I was supposed to be doing a gallery talk with Daniel Holland at Red Arrow tonight, but the bad weather in Nashville found me on a text-go-round with the artist and the gallery last night, convincing ourselves that delaying the talk until 4:30 this Sunday afternoon was the best decision given the weather forecast. I’m writing this post on Wednesday night, watching the falling, freezing drizzle.
I’m preoccupied the talk because I’m really looking forward to sharing my recent correspondences and chats with Daniel, with the bigger audience we’ve been inviting to the event. Daniel and I have been in touch since last year — I highlighted his work in a review of a group show and spent the better part of a First Saturday evening chatting with him about his paintings at his solo show at Fort Houston. The exhibition at Red Arrow signals his biggest gallery exposure and it’s arguably his best show yet. We’ve been emailing each other cryptic notes, poems, questions and answers for weeks now.
Last Friday night we met-up in The Pharmacy’s beer garden where Daniel pays some bills as a bartender. Daniel is eloquent when he talks about craft beer, but he’s also that rare artist who can speak eloquently about his work and his creative career. As I mentioned in a recent Facebook post, during our 90ish minute chat Daniel and I discussed the Mayan empire, automotive paint, sweet porter pints, East Nashville, Julian Schnabel, secret journals, poetic messages, Tom Waits, cigarettes, Kansas, Nashville, Detroit, South Carolina, Robert Rauschenberg, the black void of death, the futility of nihilism, house paint primers, rental trucks, the utility of mops, and the love of work.
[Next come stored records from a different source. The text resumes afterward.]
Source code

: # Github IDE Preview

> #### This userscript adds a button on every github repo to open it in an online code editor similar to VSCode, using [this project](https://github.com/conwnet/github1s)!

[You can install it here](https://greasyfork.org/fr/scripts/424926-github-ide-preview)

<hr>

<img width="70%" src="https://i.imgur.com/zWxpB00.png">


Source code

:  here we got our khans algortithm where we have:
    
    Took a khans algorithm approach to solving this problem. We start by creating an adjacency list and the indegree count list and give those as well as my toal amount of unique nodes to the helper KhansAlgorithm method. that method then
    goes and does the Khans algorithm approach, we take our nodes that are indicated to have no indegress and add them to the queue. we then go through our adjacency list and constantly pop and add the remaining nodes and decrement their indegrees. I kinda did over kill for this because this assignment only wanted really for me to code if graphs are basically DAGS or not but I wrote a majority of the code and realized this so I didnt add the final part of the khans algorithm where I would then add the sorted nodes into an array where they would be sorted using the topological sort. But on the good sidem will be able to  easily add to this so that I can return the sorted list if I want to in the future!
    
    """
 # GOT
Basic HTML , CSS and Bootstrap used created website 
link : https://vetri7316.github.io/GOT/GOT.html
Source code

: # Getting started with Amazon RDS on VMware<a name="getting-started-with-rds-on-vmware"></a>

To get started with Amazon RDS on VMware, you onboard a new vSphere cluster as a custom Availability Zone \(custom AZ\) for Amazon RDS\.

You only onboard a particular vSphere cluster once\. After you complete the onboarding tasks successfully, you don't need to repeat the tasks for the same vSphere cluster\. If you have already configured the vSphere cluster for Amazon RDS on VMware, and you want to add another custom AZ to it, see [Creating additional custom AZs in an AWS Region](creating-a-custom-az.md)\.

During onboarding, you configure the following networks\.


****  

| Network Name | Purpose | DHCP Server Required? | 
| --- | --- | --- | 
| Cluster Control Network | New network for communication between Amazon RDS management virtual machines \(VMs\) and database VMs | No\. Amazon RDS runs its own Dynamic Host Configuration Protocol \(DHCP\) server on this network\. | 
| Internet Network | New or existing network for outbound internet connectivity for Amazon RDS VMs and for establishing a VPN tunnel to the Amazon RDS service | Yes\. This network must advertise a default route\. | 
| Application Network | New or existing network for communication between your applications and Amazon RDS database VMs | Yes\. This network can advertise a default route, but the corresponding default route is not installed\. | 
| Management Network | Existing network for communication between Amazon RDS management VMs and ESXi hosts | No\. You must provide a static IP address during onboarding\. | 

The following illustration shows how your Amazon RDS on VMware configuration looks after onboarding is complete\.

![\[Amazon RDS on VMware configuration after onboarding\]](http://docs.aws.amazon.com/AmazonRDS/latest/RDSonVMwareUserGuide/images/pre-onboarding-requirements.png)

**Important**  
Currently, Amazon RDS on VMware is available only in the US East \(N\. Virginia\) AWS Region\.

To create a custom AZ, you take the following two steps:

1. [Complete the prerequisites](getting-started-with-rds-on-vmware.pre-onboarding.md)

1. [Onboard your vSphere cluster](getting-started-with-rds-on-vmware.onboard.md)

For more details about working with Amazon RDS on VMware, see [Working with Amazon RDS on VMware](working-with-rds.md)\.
Julian Schnabel isn’t an artist I think of immediately when I look at Daniel’s paintings, but he’s an important influence and a timely one: After leading the pack in the New York art market explosion of the 1980′s, Schnabel’s fortunes have risen and fallen. During that time he’s become an outrageously successful filmmaker and recent retrospectives of his paintings find him getting the last laugh on critics who dismissed him in the last decades as a product of his own voluminous hype.
In lieu of my talk with Holland I offer this video that captures Julian Schnabel installing a recent retrospective in Italy, looking back on his career and his life with all of the hubris, humor, energy, criticism, ego, insight and insecurity one might expect from any artist playing the game decades into an iconic career…
Stay Awake!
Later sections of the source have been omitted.